Acá unas fotos de como lo hice para mi amplificador....peor no gustaría hacerlo de nuevo :enfadado:

Ver el archivo adjunto 12844

Ver el archivo adjunto 12842


----------



## pandacba (Nov 22, 2010)

Muy malo lo suyo sabe??
Como va a mostrar una partecita nomás y dejarnos con la intriga del resto?
Ya que empezo muestre todito, sin dejarse ningú rinconcito de fotografiar eh??

Jajaja Como estas Ezavalla
Si abremos renegado con esas llaves, y pensar que cuando uno empezaba queria uno de esas con un monton de pisos para su futuro equipo......
Para luego darnos cuenta que fue la peor de las elecciónes, y eso que habia muy buenas llaves, pero el propio principio de funcionamiento las arruinaba de a poquito, todavia me queda una "esapda" con algunas "pisos" para armarla a la "carta"
Vi alguknas de esas en equipos importados, claro eran otra cosa, valian una forruna, aqui nunca las trajeron, y según algunos muchas de esas muy pero muy buenas se construian especialmente para algunas marcas, por eso tampoco se conseguian...

Supe tene un catlogo de ALPS por los '80 habia cada maravilla, pero claro no habia internet, hubicar un distribuidor, que aqui te las dejaran pasar y el resto, te terminaba saliendo más caro el collar que el perro.

Te felicito muy bueno el trabajo y se me ocurre que esa prolongación la tuviste que hacer hacer, porque encima no se consiguen, antes eran moneda corriente, al igual que los prolongadores de potes que te permitian alejarlos un poco y montarlos en la misma placa. 

Apenas puedo le saco una foto a un pre que hice asi, pote de volumen + triple tono + sonoridad y dos mas que no recuerdo, potes CTS, y llavea a palanca Bisal, ese pre fue el mejor que hice..

Ah peo lo otro no vale!!! mostra el resto de ese tan prolijo montaje como siempre
De paso sirve un poco de guia a los que se inician....

Creeo que vas a tener que poner en marcha la escuela de padawones.... yo ya tengo formulario listo!!

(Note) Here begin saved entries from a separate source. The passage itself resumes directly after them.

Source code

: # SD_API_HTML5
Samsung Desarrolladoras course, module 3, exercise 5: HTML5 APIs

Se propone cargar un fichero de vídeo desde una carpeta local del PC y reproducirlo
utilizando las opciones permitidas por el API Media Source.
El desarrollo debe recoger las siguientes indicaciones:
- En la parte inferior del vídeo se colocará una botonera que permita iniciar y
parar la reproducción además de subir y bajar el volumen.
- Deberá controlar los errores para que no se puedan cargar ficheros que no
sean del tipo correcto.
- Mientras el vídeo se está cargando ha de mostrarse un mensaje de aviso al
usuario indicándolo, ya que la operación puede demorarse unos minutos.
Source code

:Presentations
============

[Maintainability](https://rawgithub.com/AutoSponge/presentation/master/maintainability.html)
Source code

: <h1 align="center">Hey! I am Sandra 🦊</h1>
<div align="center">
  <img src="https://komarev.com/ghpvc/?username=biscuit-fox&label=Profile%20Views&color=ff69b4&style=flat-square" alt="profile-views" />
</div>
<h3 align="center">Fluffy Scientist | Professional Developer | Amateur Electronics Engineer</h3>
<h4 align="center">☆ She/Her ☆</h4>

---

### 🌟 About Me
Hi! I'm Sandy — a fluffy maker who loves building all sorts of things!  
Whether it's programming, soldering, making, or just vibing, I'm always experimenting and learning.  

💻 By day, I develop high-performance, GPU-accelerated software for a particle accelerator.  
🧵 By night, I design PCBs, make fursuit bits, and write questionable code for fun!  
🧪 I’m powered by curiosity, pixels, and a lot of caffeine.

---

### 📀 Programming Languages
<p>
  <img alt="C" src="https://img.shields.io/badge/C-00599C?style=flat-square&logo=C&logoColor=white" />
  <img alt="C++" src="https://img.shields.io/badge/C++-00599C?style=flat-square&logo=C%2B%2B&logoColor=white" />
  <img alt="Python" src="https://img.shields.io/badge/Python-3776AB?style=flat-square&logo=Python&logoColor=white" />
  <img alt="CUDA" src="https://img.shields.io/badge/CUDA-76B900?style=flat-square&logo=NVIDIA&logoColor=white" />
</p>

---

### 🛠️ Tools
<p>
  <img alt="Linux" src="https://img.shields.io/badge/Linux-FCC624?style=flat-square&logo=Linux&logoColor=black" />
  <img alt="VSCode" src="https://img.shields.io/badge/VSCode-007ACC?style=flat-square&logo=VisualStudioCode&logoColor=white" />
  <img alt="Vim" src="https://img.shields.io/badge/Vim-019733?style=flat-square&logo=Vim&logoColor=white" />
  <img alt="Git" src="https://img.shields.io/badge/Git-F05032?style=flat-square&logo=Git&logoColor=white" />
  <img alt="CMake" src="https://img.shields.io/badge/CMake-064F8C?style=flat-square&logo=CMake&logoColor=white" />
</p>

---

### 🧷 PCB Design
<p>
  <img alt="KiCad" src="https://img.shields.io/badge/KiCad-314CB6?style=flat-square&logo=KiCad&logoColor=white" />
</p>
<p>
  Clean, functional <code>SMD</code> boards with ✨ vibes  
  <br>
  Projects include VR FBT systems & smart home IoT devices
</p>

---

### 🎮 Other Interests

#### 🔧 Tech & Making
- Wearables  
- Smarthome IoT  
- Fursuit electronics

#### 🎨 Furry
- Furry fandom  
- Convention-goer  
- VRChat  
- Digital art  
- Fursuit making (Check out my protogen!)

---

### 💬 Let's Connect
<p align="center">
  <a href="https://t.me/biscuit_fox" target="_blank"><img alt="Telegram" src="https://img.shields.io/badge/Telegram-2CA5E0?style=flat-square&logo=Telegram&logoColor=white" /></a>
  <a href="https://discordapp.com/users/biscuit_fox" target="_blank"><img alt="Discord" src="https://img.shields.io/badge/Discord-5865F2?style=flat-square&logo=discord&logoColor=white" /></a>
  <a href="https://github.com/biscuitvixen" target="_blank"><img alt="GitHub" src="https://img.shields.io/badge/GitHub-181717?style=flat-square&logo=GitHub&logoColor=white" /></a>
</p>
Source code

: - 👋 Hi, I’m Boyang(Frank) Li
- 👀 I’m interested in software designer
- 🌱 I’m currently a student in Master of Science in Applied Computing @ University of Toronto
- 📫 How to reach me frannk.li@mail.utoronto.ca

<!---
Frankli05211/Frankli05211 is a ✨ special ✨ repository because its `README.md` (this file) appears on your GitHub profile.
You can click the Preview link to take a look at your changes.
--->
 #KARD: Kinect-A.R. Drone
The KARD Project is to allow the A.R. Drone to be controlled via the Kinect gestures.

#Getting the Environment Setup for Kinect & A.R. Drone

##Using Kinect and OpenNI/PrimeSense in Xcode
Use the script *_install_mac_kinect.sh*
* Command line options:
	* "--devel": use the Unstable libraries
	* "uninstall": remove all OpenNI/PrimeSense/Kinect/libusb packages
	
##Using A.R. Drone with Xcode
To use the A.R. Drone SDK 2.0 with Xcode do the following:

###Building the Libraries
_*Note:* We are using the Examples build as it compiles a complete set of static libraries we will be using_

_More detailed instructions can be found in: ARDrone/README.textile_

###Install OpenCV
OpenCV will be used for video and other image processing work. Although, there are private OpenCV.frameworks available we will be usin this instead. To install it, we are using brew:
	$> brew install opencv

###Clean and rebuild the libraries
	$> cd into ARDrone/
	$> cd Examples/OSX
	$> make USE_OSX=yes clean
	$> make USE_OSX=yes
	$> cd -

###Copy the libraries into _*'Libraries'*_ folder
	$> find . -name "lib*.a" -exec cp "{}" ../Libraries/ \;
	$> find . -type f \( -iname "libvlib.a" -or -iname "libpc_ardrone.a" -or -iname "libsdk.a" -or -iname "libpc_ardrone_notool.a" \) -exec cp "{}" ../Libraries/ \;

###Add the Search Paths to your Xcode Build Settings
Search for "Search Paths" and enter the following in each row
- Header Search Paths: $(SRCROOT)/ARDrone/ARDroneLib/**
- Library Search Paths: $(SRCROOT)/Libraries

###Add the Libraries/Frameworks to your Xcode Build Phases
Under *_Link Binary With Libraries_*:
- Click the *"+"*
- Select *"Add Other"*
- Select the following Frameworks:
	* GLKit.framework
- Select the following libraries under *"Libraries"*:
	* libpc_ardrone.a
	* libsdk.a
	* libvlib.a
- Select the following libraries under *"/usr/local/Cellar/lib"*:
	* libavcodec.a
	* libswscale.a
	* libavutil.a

Saludos amigo, un gusto ver tus trabajos, un verdadero deleite.....


----------



## Helminto G. (Nov 22, 2010)

recuerdo que llevaban pasos intermedios a masa para reducir chasquidos al cambiar la entrada...


----------



## Dr. Zoidberg (Nov 22, 2010)

Hola Panda!



pandacba dijo:


> Muy malo lo suyo sab??
> Como va a mostrar una partecita nomás y dejarnos con la intriga del resto?
> Ya que empezo muestre todito, sin dejarse ningú rinconcito de fotografiar eh??


Naaa.....ya estaba posteado hace como dos años!!
Acá está:_ https://www.forosdeelectronica.com/posts/123148/ _


pandacba dijo:


> Te felicito muy bueno el trabajo y se me ocurre que esa prolongación la tuviste que hacer hacer, porque encima no se consiguen, antes eran moneda corriente, al igual que los prolongadores de potes que te permitian alejarlos un poco y montarlos en la misma placa.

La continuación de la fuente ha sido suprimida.